「経営財務」の記事からです。

監査人の交代 2020年は前年同数の142件 ~監査報酬の理由が最多|ZEIKEN Online News|税務研究会

 

『大手監査法人から中小規模監査事務所への交代が引き続き多く、全体のおよそ3割を占めていた。交代理由の具体的な記載は継続して見られたところで、「監査報酬(費用)の増額」を挙げる事例が最多だった。
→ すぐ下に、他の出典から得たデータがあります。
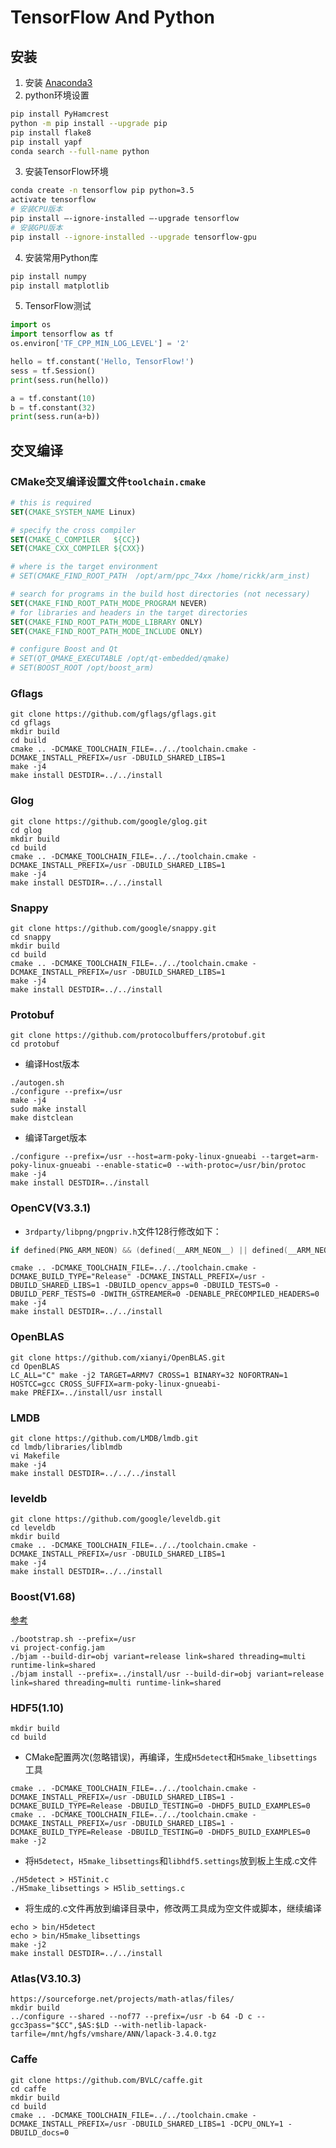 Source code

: # TensorFlow And Python

## 安装

1. 安装 [Anaconda3](https://www.anaconda.com)
2. python环境设置

```bash
pip install PyHamcrest
python -m pip install --upgrade pip
pip install flake8
pip install yapf
conda search --full-name python
```

3. 安装TensorFlow环境

```bash
conda create -n tensorflow pip python=3.5
activate tensorflow
# 安装CPU版本
pip install –-ignore-installed –-upgrade tensorflow
# 安装GPU版本
pip install --ignore-installed --upgrade tensorflow-gpu
```

4. 安装常用Python库

```bash
pip install numpy
pip install matplotlib
```

5. TensorFlow测试

```py
import os
import tensorflow as tf
os.environ['TF_CPP_MIN_LOG_LEVEL'] = '2'

hello = tf.constant('Hello, TensorFlow!')
sess = tf.Session()
print(sess.run(hello))

a = tf.constant(10)
b = tf.constant(32)
print(sess.run(a+b))
```

## 交叉编译

### CMake交叉编译设置文件`toolchain.cmake`

```cmake
# this is required
SET(CMAKE_SYSTEM_NAME Linux)

# specify the cross compiler
SET(CMAKE_C_COMPILER   ${CC})
SET(CMAKE_CXX_COMPILER ${CXX})

# where is the target environment 
# SET(CMAKE_FIND_ROOT_PATH  /opt/arm/ppc_74xx /home/rickk/arm_inst)

# search for programs in the build host directories (not necessary)
SET(CMAKE_FIND_ROOT_PATH_MODE_PROGRAM NEVER)
# for libraries and headers in the target directories
SET(CMAKE_FIND_ROOT_PATH_MODE_LIBRARY ONLY)
SET(CMAKE_FIND_ROOT_PATH_MODE_INCLUDE ONLY)

# configure Boost and Qt
# SET(QT_QMAKE_EXECUTABLE /opt/qt-embedded/qmake)
# SET(BOOST_ROOT /opt/boost_arm)

```

### Gflags

    git clone https://github.com/gflags/gflags.git
    cd gflags
    mkdir build
    cd build
    cmake .. -DCMAKE_TOOLCHAIN_FILE=../../toolchain.cmake -DCMAKE_INSTALL_PREFIX=/usr -DBUILD_SHARED_LIBS=1
    make -j4
    make install DESTDIR=../../install

### Glog

    git clone https://github.com/google/glog.git
    cd glog
    mkdir build
    cd build
    cmake .. -DCMAKE_TOOLCHAIN_FILE=../../toolchain.cmake -DCMAKE_INSTALL_PREFIX=/usr -DBUILD_SHARED_LIBS=1
    make -j4
    make install DESTDIR=../../install

### Snappy

    git clone https://github.com/google/snappy.git
    cd snappy
    mkdir build
    cd build
    cmake .. -DCMAKE_TOOLCHAIN_FILE=../../toolchain.cmake -DCMAKE_INSTALL_PREFIX=/usr -DBUILD_SHARED_LIBS=1
    make -j4
    make install DESTDIR=../../install

### Protobuf

    git clone https://github.com/protocolbuffers/protobuf.git
    cd protobuf

- 编译Host版本

```shell
./autogen.sh
./configure --prefix=/usr
make -j4
sudo make install
make distclean
```

- 编译Target版本

```shell
./configure --prefix=/usr --host=arm-poky-linux-gnueabi --target=arm-poky-linux-gnueabi --enable-static=0 --with-protoc=/usr/bin/protoc
make -j4
make install DESTDIR=../install
```

### OpenCV(V3.3.1)

- `3rdparty/libpng/pngpriv.h`文件128行修改如下：

```c
if defined(PNG_ARM_NEON) && (defined(__ARM_NEON__) || defined(__ARM_NEON)) && \
```

    cmake .. -DCMAKE_TOOLCHAIN_FILE=../../toolchain.cmake -DCMAKE_BUILD_TYPE="Release" -DCMAKE_INSTALL_PREFIX=/usr -DBUILD_SHARED_LIBS=1 -DBUILD_opencv_apps=0 -DBUILD_TESTS=0 -DBUILD_PERF_TESTS=0 -DWITH_GSTREAMER=0 -DENABLE_PRECOMPILED_HEADERS=0
    make -j4
    make install DESTDIR=../../install

### OpenBLAS

    git clone https://github.com/xianyi/OpenBLAS.git
    cd OpenBLAS
    LC_ALL="C" make -j2 TARGET=ARMV7 CROSS=1 BINARY=32 NOFORTRAN=1 HOSTCC=gcc CROSS_SUFFIX=arm-poky-linux-gnueabi-
    make PREFIX=../install/usr install

### LMDB

    git clone https://github.com/LMDB/lmdb.git
    cd lmdb/libraries/liblmdb
    vi Makefile
    make -j4
    make install DESTDIR=../../../install

### leveldb

    git clone https://github.com/google/leveldb.git
    cd leveldb
    mkdir build
    cmake .. -DCMAKE_TOOLCHAIN_FILE=../../toolchain.cmake -DCMAKE_INSTALL_PREFIX=/usr -DBUILD_SHARED_LIBS=1
    make -j4
    make install DESTDIR=../../install

### Boost(V1.68)

[参考](https://www.cnblogs.com/findumars/p/7461244.html)

    ./bootstrap.sh --prefix=/usr
    vi project-config.jam
    ./bjam --build-dir=obj variant=release link=shared threading=multi runtime-link=shared
    ./bjam install --prefix=../install/usr --build-dir=obj variant=release link=shared threading=multi runtime-link=shared

### HDF5(1.10)

    mkdir build
    cd build

- CMake配置两次(忽略错误)，再编译，生成`H5detect`和`H5make_libsettings`工具

```shell
cmake .. -DCMAKE_TOOLCHAIN_FILE=../../toolchain.cmake -DCMAKE_INSTALL_PREFIX=/usr -DBUILD_SHARED_LIBS=1 -DCMAKE_BUILD_TYPE=Release -DBUILD_TESTING=0 -DHDF5_BUILD_EXAMPLES=0
cmake .. -DCMAKE_TOOLCHAIN_FILE=../../toolchain.cmake -DCMAKE_INSTALL_PREFIX=/usr -DBUILD_SHARED_LIBS=1 -DCMAKE_BUILD_TYPE=Release -DBUILD_TESTING=0 -DHDF5_BUILD_EXAMPLES=0
make -j2
```

- 将`H5detect`，`H5make_libsettings`和`libhdf5.settings`放到板上生成.c文件

```shell
./H5detect > H5Tinit.c
./H5make_libsettings > H5lib_settings.c
```

- 将生成的.c文件再放到编译目录中，修改两工具成为空文件或脚本，继续编译

```shell
echo > bin/H5detect
echo > bin/H5make_libsettings
make -j2
make install DESTDIR=../../install
```

### Atlas(V3.10.3)

    https://sourceforge.net/projects/math-atlas/files/
    mkdir build
    ../configure --shared --nof77 --prefix=/usr -b 64 -D c --gcc3pass="$CC",$AS:$LD --with-netlib-lapack-tarfile=/mnt/hgfs/vmshare/ANN/lapack-3.4.0.tgz


### Caffe

    git clone https://github.com/BVLC/caffe.git
    cd caffe
    mkdir build
    cd build
    cmake .. -DCMAKE_TOOLCHAIN_FILE=../../toolchain.cmake -DCMAKE_INSTALL_PREFIX=/usr -DBUILD_SHARED_LIBS=1 -DCPU_ONLY=1 -DBUILD_docs=0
』とのことです。

 

監査報酬は、「基本報酬+工数見積もり」の形で決めることが通常だと思いますので、報酬増加は工数が増加していると考えてよいと思います。

 

また、大手(及び準大手)は海外提携ファームとの関係もありますので、グローバルの観点からも監査報酬水準を考え、日本はもっと単価を上げていく必要があるとの考えもベールにあるのではないかと推測されます。

 

いずれにせよ、監査報酬は主に監査工数に連動すると考えられますので、近年の監査リスクの増加、事業の複雑性・(海外を含めた)地域的広がり、新しいビジネス、会計基準の(大型)改正、監査基準の要求事項の増加、その他、監査対象企業の対応能力・姿勢(←ここが大きい可能性がありますが)などなどがすべて監査工数に反映されますので、監査報酬を理由としての交代は、ある意味理由になっていないとも言えます...。

 

今後この開示では情報が不十分となれば、より詳しい開示が要求されるようになる可能性も考えられると思います。

 

結局は、監査人の交代理由は簡単に示せる場合もありますが、複合要因で何とも説明し難いという事もあるかと思います。